Evaluation of Pasting Properties of Plantain, Cooking Banana, Selected Cereals and their Composites as Indicators for their Food Values

  • Wasiu B. Agbaje Department of Pure and Applied Chemistry, Faculty of Basic and Applied Sciences, Osun State University, Osogbo, Nigeria
  • Oluseye O. Abiona Department of Food Science and Technology, Faculty of Basic and Applied Sciences, Osun State University, Osogbo, Nigeria
  • Shola H. Awojide Department of Pure and Applied Chemistry, Faculty of Basic and Applied Sciences, Osun State University, Osogbo, Nigeria
  • Luqman A. Azeez Department of Pure and Applied Chemistry, Faculty of Basic and Applied Sciences, Osun State University, Osogbo, Nigeria
  • Adeniyi S. Tayo Department of Pure and Applied Chemistry, Faculty of Basic and Applied Sciences, Osun State University, Osogbo, Nigeria.
Keywords: Composite flour, Cereal–plantain, Cereal–cooking banana, Proximate composition, Functional and pasting properties

Abstract

The pasting properties of unripe plantain, unripe cooking banana, some selected cereals and their composite flours were investigated in relation to their food values. Each of the samples was cleaned, air–dried and pulverized to form the native flours which were mixed in different proportions to form the composite flours. Soft doughs were prepared from the flours and subjected to textural evaluation. The adjudged best from each set was analysed using Rapid Visco–Analyser followed by determination of their proximate composition and functional properties. The results showed that the breakdown viscosity (cP) of each of the composite flours was less than 920.50 in plantain and 915.50 in cooking banana, indicating improved ability to withstand shear stress. The values of the final viscosity of the composite flours were generally lower than the native flours of plantain and cooking banana which indicated better flow property. The setback viscosities of the composite flours were lower than the native cereal flours except sorghum which indicated lower tendency to undergo retro–degradation.

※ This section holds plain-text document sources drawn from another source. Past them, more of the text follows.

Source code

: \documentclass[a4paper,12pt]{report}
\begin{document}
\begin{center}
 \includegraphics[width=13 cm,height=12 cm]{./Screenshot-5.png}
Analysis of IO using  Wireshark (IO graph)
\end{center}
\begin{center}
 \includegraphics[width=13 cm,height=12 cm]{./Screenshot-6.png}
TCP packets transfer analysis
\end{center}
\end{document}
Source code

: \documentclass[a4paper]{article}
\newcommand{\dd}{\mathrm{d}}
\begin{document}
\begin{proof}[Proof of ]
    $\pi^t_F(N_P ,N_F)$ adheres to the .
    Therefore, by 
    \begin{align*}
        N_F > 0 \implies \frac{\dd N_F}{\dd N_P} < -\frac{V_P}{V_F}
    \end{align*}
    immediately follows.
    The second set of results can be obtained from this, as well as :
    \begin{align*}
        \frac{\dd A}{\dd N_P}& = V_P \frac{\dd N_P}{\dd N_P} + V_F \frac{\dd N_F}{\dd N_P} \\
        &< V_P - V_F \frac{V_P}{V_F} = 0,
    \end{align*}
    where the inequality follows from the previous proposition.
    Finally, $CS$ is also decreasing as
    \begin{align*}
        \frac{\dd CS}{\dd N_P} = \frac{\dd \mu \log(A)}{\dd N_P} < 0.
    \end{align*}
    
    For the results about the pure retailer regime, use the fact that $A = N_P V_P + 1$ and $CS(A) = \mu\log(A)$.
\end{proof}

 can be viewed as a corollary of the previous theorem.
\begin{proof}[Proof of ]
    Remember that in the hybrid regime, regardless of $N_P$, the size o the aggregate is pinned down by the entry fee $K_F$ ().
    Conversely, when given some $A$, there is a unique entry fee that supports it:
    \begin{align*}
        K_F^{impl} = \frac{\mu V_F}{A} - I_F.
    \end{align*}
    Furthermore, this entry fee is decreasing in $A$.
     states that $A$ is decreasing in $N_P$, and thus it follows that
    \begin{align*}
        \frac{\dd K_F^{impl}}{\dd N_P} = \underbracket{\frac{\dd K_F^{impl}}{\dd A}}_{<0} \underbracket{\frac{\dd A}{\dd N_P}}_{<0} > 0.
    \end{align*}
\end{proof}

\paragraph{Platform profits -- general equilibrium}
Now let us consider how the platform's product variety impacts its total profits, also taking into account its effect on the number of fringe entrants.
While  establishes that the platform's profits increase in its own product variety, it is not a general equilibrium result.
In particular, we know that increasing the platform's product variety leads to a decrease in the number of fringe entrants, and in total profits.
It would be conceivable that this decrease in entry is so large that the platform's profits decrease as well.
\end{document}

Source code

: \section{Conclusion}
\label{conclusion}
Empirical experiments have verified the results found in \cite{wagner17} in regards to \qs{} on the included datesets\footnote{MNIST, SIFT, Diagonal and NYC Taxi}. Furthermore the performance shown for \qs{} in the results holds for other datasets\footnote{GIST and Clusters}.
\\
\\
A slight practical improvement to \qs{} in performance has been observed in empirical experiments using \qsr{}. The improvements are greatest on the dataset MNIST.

Furthermore, the composite flours gelled at lower temperature (72.1–84.9 °C) when compared with the native flours (82.7–89.2 °C) reflecting less energy requirement for cooking. Combination of cereals with plantain or cooking banana had led to production of composite flours which gave better and improved pasting properties without depreciation in functional properties and nutritional composition.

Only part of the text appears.